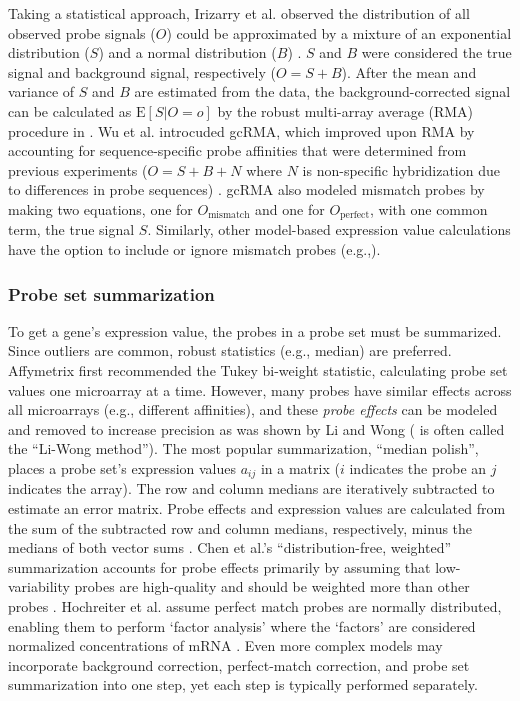 Taking a statistical approach, 
Irizarry et al. observed the distribution
of all observed probe signals ($O$) could be approximated by
a mixture of an exponential distribution ($S$) and a
normal distribution ($B$) \cite{Irizarry:2003ge}.
$S$ and $B$ were considered the true signal and background signal, respectively ($O=S+B$).
After the mean and variance of $S$ and $B$ are estimated from the data, 
the background-corrected signal can be calculated 
as $\text{E}[S|O=o]$ by the robust multi-array average (RMA) procedure in
\cite{Irizarry:2003ge}. 
Wu et al. introcuded gcRMA, which improved upon RMA by 
accounting for sequence-specific probe
affinities that were determined from previous experiments
($O=S+B+N$ where $N$ is non-specific hybridization due to
differences in probe sequences) \cite{Wu:2004wh}. gcRMA
also modeled mismatch probes by making two equations, one for 
$O_{\text{mismatch}}$ and one for $O_{\text{perfect}}$, with one common 
term, the true signal $S$. 
Similarly, other model-based expression value calculations
have the option to include or ignore
mismatch probes (e.g.,\cite{Li:2001jv,Milo:2003tt}).

\subsubsection{Probe set summarization}

To get a gene's expression value, the probes in a probe
set must be summarized. 
Since outliers are common, robust
statistics (e.g., median) are preferred.
Affymetrix first recommended the Tukey bi-weight
statistic, calculating probe set values one microarray at a time.
However, many probes have similar effects across all microarrays
(e.g., different affinities), and these \textit{probe effects} can 
be modeled and removed to increase precision as was shown by Li and Wong 
(\cite{Li:2001jv,Li:2001wk} is often called the ``Li-Wong method'').
The most popular summarization, ``median polish'', places a probe set's expression
values $a_{ij}$ in a matrix ($i$ indicates the probe an $j$ 
indicates the array). The row and column medians are 
iteratively subtracted to estimate an error matrix. Probe effects and
expression values are calculated from the sum of the subtracted row 
and column medians, respectively, minus the 
medians of both vector sums \cite{Mosteller:1977vp,Irizarry:2003ge}.  
Chen et al.'s ``distribution-free, weighted'' summarization
accounts for probe effects primarily by assuming that low-variability
probes are high-quality and should be weighted more 
than other probes \cite{Chen:2007cr}.
Hochreiter et al. assume perfect match probes are normally distributed, enabling
them to perform `factor analysis' 
where the `factors'
are considered normalized concentrations of mRNA \cite{Hochreiter:2006ja}. 
Even more complex models may incorporate 
background correction, perfect-match correction, and probe set summarization
into one step, yet each step is typically performed separately.

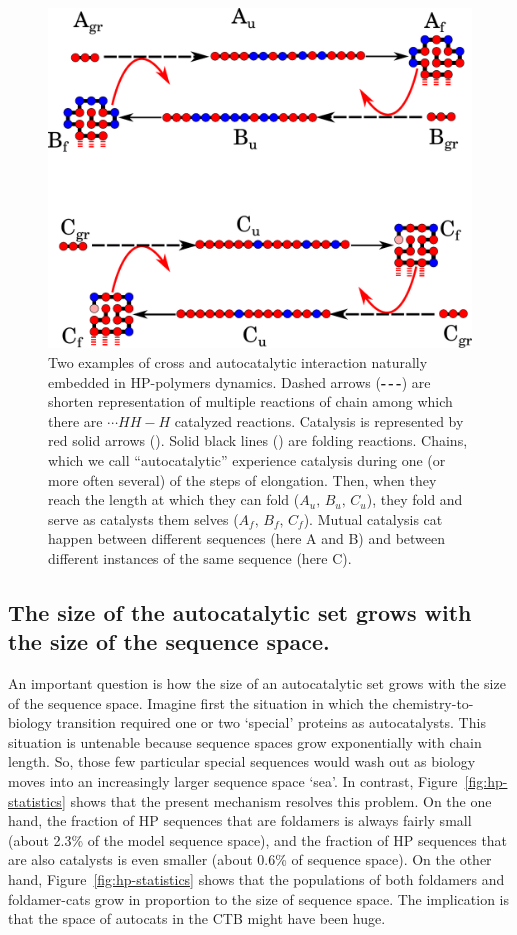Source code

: \documentclass[5p,times]{elsarticle}
\newcommand*{\red}[1]{\textcolor{red}{#1}}
\begin{document}
\begin{figure}[h!]
  \centering
  \includegraphics[width=0.9\columnwidth]{pictures/catalysis-kinEx-all.pdf}
  \caption{\footnotesize{Two examples of cross and autocatalytic interaction naturally embedded in 
HP-polymers dynamics. Dashed arrows (\textbf{-\,-\,-}) are shorten representation of multiple 
reactions of chain among which there are $\cdots HH - H$ catalyzed reactions. Catalysis is 
represented by red solid arrows (\red{\textbf{\textemdash}}). Solid black lines 
(\textbf{\textemdash}) are folding reactions. Chains, which we call ``autocatalytic'' experience 
catalysis during one (or more often several) of the steps of elongation. Then, when they reach the 
length at which they can fold ($A_u,\, B_u,\, C_u$), they fold and serve as catalysts them selves 
($A_f,\, B_f,\, C_f$). Mutual catalysis cat happen between different sequences (here A and B) and 
between different instances of the same sequence (here C).}}
  \label{fig:kinExamples}
\end{figure}

\subsection{The size of the autocatalytic set grows with the size of the sequence space.}

 An important question is how the size of an autocatalytic set grows with the size of the sequence 
space.  Imagine first the situation in which the chemistry-to-biology transition required one or 
two `special' proteins as autocatalysts.  This situation is untenable because sequence spaces grow 
exponentially with chain length.  So, those few particular special sequences would wash out as 
biology moves into an increasingly larger sequence space `sea'.  In contrast, 
Figure~\ref{fig:hp-statistics} shows that the present mechanism resolves this problem.  On the one 
hand, the fraction of HP sequences that are foldamers is always fairly small (about 2.3\% of the 
model sequence space), and the fraction of HP sequences that are also catalysts is even smaller 
(about 0.6\% of sequence space).  On the other hand, Figure~\ref{fig:hp-statistics} shows that the 
populations of both foldamers and foldamer-cats grow in proportion to the size of sequence space.  
The implication is that the space of autocats in the CTB might have been huge.
\end{document}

**Required action:** Apply a filter for "textemdash" to the entries and show each line that passes.

**Exercise result:**
represented by red solid arrows (\red{\textbf{\textemdash}}). Solid black lines 
(\textbf{\textemdash}) are folding reactions. Chains, which we call ``autocatalytic'' experience 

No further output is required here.